Plus cette explication me séduit, plus je suis impatient de tenir entre mes bras une marmotte gelée. Quand sera-ce?
Quatrième jour
M.02.06.02.04 / M.140
Je me sens renaître et ragaillardir. Je suis évidemment sur la bonne piste. Ce point gagné, le reste ira de soi.
Cinquième jour
M.02.06.02.05 / M.141
J’ai vu aujourd’hui passer un lièvre blanc, à quelque distance de mon terrier. Je sais à peu où est son gîte, et il ne me serait pas difficile, peut-être, de lier amitié avec lui, comme avec l’autre. Mais celui que j’aimais est mort, et je ne lui donnerai pas de successeur, du moins pour le moment.
J’ai remarqué que son poil blanchissait déjà. J’en conclus que la longue nuit commencera de bonne heure cette année.
Sixième jour
M.02.06.02.06 / M.142
Si ma théorie est juste, il est facile de comprendre ce qui a fait manquer ma précédente expérience. J’ai eu froid. Aussi quelle idée de me creuser un terrier plus haut que toutes les autres marmottes, et sur le versant de la vallée qui ne voit pas le soleil! Je devine maintenant pourquoi je me suis réveillé le dernier. En pays plus froid on dégèle nécessairement plus tard. Si je ne me suis pas endormi plus tôt aussi, ce n’est que par un effort miraculeux de volonté. Ce que j’ai souffert ne m’est plus un mystère.
Cette fois je prendrai de plus justes mesures. Je vais commencer par me faire un terrier bien chaud, sur l’autre versant, dans l’endroit le plus soleillé et aussi bas que possible. J’irai dès demain en reconnaissance, pour trouver le lieu propice. Dussé-je dormir aussi, ce ne sera que plus tard, et j’aurai le temps de faire au moins un voyage pour venir palper chez elles les premières marmottes endormies.
Pleine lune
Quatrième jour
M.02.06.03.04 / M.143
J’ai passé trois jours en voyage.

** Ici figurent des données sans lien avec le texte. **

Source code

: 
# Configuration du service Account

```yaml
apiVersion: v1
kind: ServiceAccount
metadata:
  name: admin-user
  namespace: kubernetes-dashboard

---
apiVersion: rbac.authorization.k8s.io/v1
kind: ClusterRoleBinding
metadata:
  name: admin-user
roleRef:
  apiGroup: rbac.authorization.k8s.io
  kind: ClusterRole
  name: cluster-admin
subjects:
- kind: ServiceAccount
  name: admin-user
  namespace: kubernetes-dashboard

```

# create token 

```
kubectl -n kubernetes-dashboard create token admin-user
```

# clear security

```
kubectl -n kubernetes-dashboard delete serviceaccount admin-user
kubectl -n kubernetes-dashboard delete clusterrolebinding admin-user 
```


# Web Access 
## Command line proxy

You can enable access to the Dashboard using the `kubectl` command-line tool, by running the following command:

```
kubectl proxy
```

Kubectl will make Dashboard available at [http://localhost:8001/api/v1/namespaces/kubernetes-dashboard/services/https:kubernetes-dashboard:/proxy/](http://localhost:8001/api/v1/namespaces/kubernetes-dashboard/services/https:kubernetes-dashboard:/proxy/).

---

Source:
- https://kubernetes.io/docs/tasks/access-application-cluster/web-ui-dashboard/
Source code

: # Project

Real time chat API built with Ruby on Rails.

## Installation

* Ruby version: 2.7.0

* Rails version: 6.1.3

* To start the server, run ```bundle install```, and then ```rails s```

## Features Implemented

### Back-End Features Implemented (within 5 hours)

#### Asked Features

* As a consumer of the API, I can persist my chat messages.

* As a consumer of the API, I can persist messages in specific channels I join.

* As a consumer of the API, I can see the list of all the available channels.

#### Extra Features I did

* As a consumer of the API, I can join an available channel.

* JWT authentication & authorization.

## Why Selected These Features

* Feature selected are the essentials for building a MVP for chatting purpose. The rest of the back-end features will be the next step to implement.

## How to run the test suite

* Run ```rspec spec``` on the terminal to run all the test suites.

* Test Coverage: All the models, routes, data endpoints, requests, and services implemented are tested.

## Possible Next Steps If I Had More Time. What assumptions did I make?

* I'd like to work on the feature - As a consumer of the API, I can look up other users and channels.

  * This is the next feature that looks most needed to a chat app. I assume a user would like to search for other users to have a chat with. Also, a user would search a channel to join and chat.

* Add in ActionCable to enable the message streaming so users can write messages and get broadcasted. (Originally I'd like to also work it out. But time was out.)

Je suis descendu très bas, beaucoup plus bas que les alpages où sont actuellement les hommes et leurs troupeaux.
Enfin, j’ai trouvé un lieu à mon gré, de l’autre côté du torrent. C’est une côte ardue, coupée de grandes parois de rochers blancs et couverte de forêts presque impénétrables. Il fait très chaud sous ces rochers, qui ne perdent aucun rayon du soleil, et il n’est pas impossible de s’y creuser un terrier, au milieu des débris qui s’y sont accumulés.
Malgré le voisinage de l’homme, j’espère y être en sûreté. Je n’y ai vu sa trace nulle part. Cette forêt semble avoir été seule respectée par ce grand destructeur de forêts. L’abord en est trop difficile, sans doute. Les arbres y tombent de vétusté, et les débris entassés sur le sol y pourrissent des siècles.
J’attendrai toutefois pour m’y rendre que les hommes soient plus loin.
Cinquième jour
M.02.06.03.05 / M.144
Il n’y a rien d’étonnant à ce que j’aie succombé. Je me sens déjà froid ici. Et pourtant il n’est pas encore tombé un flocon de neige.
Sixième jour
M.02.06.03.06 / M.145
Ces hommes ne bougent pas. Je n’y tiens plus.
Septième jour
M.02.06.03.07 / M.146
Les hommes sont encore là. N’importe. Je pars aujourd’hui. J’en appelle à ces dieux qu’on dit justes. A eux le soin de me garder.
Je ne puis réellement pas attendre plus longtemps. J’ai beaucoup à faire là-bas, pour être prêt.
Mes tablettes sont en ordre, dans leur salle. Je vais murer mon terrier, comme nous avons coutume de faire, afin qu’on le croie occupé. Après quoi, adieu!